**Task instructions**
The required output is a copy of each line in the material below that includes "subfigure".

**Excerpted data**
__________
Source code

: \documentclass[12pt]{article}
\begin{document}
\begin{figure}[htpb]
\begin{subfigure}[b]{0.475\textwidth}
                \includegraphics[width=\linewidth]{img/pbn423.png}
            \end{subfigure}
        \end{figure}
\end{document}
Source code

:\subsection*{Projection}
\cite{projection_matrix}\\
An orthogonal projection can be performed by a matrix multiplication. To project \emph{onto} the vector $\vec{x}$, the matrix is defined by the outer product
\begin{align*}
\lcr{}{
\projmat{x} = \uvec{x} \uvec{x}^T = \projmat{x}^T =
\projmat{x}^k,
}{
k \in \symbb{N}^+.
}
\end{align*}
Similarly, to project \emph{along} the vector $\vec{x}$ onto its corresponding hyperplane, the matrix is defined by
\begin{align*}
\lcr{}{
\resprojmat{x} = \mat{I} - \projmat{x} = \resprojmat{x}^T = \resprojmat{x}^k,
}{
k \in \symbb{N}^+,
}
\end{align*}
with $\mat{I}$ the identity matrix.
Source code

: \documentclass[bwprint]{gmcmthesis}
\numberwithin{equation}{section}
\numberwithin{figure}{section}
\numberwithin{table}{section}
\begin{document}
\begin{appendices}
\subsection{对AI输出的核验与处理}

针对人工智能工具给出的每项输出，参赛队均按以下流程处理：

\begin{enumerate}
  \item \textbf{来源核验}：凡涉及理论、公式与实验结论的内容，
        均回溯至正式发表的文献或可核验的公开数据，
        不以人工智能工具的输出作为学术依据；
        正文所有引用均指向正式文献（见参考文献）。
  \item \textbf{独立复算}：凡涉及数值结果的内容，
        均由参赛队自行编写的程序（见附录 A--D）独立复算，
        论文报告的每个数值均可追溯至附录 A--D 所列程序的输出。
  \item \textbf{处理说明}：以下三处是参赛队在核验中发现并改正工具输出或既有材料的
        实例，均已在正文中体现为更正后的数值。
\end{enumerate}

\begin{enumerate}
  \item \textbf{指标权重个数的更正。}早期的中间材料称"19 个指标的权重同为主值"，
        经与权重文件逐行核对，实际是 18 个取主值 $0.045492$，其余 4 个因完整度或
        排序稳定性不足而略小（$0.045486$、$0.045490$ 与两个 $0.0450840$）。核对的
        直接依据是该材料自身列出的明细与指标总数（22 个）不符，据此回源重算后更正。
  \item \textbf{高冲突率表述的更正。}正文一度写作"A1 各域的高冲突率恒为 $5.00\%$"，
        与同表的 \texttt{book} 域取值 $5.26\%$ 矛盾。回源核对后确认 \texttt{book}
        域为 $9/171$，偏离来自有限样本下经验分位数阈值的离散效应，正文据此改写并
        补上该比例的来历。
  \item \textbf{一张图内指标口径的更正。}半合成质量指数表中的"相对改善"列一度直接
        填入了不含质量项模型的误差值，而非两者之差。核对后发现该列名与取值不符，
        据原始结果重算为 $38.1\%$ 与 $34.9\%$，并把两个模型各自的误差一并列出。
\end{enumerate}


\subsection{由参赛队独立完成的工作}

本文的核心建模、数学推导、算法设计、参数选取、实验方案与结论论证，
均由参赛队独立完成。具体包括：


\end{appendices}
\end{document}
__________
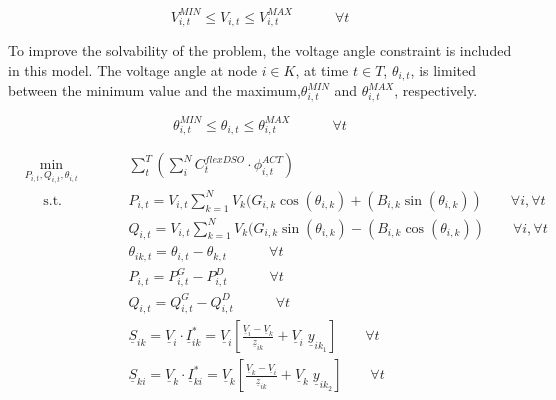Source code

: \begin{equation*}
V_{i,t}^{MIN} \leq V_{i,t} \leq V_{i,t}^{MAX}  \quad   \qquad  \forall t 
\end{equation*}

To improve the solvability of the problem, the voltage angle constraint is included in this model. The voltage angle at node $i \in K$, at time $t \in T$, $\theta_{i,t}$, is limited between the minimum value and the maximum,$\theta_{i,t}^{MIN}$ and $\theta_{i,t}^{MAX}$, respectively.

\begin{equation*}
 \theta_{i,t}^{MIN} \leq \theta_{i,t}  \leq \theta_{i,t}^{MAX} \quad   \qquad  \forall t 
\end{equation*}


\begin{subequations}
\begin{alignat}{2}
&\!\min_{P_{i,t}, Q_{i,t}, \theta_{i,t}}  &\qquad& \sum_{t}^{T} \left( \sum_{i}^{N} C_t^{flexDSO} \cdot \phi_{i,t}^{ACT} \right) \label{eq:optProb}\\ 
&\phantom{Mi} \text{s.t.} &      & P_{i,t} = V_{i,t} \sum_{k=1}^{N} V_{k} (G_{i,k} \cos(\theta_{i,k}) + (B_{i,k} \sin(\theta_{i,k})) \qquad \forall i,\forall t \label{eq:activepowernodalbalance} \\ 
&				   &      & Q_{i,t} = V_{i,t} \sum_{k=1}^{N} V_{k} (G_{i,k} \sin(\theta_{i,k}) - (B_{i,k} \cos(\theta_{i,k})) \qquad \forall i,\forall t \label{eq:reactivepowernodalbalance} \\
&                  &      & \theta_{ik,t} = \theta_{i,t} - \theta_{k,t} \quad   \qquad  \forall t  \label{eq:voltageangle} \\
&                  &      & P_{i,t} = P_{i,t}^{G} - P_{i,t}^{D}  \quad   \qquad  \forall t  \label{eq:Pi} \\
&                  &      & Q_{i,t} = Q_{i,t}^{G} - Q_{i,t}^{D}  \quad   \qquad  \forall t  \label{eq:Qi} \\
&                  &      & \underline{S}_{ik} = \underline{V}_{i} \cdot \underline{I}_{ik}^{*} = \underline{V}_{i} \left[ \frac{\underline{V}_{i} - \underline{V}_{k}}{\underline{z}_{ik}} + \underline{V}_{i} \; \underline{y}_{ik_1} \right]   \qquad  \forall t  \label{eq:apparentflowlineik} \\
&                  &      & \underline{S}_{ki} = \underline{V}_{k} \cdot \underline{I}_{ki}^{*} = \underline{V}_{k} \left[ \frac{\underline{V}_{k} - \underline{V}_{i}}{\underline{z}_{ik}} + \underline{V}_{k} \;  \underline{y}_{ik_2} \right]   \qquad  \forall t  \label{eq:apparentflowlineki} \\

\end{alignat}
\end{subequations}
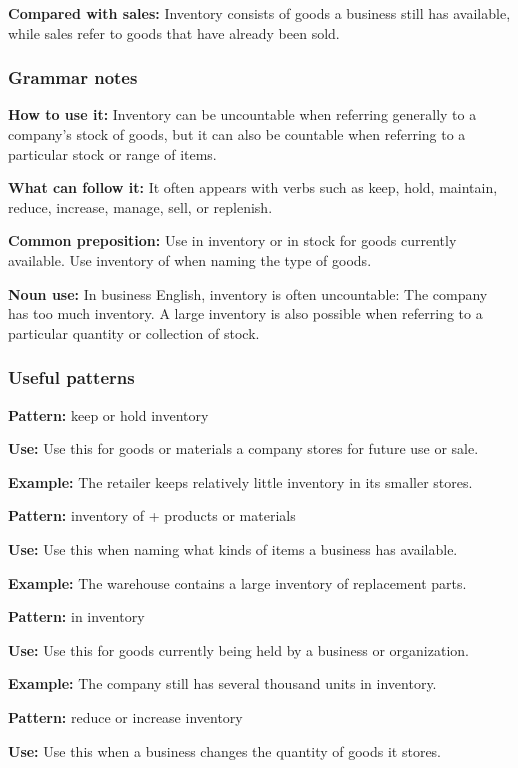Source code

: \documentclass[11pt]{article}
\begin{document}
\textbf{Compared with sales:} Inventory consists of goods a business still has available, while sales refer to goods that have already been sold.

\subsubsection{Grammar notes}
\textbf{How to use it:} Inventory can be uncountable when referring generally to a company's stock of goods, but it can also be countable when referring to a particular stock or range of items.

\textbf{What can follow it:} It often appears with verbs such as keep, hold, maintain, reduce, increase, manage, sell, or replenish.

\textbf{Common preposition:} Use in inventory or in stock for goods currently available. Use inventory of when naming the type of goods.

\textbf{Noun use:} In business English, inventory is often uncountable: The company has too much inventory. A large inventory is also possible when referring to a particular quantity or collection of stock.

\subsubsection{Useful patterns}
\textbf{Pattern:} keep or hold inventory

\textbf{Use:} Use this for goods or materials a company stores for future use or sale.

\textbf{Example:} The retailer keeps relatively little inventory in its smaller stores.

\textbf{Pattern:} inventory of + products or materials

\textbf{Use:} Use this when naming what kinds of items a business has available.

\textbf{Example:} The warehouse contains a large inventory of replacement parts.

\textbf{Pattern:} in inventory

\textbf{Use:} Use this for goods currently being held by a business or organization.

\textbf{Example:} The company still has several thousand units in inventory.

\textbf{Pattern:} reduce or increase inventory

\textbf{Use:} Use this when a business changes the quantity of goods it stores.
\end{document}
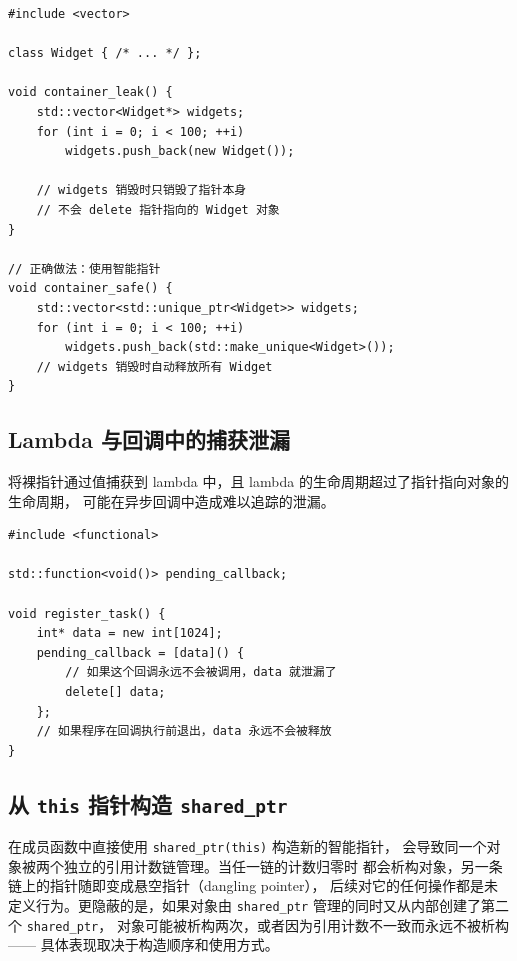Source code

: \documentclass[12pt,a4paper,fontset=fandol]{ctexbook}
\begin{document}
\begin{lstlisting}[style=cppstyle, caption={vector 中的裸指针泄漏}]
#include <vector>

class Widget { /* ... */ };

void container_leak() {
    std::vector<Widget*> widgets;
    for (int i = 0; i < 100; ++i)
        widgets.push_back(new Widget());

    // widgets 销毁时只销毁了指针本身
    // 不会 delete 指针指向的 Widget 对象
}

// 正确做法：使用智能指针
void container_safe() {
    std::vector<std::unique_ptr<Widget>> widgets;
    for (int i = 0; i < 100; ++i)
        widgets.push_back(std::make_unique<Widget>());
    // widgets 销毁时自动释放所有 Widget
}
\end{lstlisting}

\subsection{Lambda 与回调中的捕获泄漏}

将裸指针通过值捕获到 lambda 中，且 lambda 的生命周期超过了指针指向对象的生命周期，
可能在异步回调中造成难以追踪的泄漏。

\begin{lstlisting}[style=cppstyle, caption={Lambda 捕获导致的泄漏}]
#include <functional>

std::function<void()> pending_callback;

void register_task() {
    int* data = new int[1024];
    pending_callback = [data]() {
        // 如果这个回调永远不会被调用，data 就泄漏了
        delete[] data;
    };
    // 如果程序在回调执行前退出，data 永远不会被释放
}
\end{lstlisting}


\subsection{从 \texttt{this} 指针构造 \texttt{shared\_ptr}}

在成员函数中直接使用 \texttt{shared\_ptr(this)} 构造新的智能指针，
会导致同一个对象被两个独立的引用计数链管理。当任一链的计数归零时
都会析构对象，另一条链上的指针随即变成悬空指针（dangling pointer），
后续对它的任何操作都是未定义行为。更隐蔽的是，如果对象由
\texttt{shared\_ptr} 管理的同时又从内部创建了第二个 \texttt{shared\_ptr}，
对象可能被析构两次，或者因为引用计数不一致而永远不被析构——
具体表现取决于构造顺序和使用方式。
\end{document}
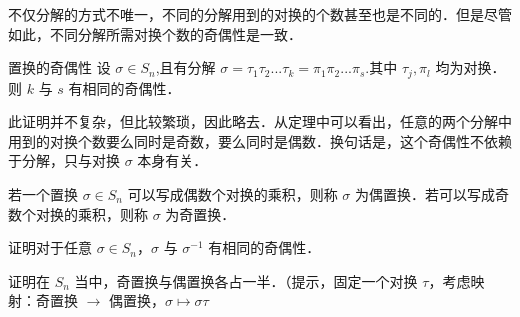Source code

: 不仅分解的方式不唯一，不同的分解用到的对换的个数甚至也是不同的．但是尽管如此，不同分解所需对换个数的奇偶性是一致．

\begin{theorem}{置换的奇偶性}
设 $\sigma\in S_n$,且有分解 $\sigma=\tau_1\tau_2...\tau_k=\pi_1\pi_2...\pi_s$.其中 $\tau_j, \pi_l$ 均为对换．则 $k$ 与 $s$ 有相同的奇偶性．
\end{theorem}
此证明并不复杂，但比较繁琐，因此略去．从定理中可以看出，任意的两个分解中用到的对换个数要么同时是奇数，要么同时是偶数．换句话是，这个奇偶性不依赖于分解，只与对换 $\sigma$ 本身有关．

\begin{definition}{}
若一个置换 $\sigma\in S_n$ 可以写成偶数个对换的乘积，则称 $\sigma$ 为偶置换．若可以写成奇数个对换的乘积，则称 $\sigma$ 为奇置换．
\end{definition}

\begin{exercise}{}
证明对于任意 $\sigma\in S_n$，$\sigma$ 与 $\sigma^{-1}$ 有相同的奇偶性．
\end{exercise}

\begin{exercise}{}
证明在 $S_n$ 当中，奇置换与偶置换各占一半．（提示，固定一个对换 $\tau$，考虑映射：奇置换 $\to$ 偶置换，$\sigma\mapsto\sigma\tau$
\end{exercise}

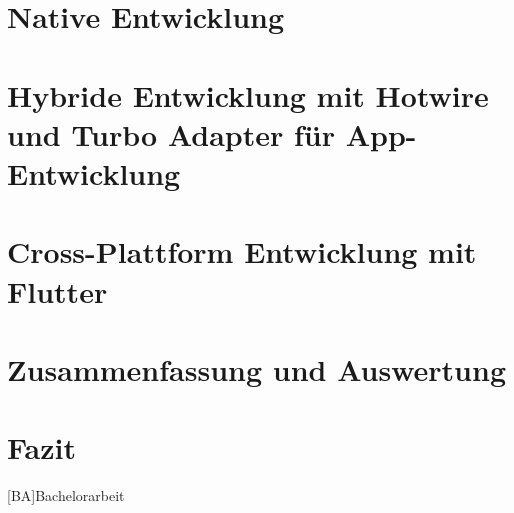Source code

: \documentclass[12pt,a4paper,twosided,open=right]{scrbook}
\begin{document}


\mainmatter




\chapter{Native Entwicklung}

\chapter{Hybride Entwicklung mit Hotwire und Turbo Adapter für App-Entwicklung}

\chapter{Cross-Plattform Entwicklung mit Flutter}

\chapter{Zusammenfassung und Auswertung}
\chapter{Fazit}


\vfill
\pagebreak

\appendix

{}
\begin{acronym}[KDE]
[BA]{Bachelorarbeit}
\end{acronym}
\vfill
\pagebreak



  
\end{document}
__________
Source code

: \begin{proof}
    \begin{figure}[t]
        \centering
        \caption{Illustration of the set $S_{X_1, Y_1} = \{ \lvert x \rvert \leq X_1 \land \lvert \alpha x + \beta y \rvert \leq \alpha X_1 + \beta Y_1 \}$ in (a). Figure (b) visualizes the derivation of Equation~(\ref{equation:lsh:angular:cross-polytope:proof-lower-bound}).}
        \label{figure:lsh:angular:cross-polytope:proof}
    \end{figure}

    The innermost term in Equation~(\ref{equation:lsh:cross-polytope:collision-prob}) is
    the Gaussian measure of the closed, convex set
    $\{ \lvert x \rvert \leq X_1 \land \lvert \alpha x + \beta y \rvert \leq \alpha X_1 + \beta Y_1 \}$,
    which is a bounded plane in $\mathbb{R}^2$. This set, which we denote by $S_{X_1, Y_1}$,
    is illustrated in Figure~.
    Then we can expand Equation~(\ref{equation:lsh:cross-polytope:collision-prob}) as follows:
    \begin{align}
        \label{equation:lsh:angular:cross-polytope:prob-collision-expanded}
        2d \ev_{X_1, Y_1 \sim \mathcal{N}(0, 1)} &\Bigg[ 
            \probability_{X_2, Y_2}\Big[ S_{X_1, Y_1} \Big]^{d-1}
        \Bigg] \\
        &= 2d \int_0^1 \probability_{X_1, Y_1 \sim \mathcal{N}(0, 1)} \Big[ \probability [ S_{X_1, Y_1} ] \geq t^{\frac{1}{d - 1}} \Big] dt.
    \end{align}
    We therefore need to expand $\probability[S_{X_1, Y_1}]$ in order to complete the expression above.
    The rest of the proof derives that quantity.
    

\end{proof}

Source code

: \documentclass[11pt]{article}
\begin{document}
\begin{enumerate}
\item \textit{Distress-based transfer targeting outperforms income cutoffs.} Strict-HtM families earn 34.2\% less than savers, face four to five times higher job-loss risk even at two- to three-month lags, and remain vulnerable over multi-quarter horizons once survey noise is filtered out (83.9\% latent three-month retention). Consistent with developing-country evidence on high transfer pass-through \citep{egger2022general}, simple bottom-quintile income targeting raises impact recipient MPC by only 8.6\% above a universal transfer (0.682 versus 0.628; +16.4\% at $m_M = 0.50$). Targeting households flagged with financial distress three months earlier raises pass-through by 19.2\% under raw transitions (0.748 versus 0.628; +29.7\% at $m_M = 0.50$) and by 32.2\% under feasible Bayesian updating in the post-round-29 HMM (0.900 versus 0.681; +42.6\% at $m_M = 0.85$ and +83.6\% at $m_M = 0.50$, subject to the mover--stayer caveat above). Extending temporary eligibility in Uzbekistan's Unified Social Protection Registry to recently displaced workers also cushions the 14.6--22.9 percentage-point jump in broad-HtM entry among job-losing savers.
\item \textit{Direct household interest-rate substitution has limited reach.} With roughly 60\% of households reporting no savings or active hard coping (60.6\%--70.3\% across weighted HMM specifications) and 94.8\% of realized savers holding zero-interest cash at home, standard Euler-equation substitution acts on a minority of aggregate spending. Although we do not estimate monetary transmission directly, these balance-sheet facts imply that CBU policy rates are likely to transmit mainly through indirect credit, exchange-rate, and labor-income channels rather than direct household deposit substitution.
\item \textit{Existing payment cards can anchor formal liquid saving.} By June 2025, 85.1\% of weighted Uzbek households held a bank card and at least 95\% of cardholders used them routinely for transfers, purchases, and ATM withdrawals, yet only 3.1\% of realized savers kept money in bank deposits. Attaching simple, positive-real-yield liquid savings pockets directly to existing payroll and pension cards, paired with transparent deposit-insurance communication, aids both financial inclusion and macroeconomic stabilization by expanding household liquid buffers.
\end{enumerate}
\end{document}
__________
**Task result**
\begin{subfigure}[b]{0.475\textwidth}
            \end{subfigure}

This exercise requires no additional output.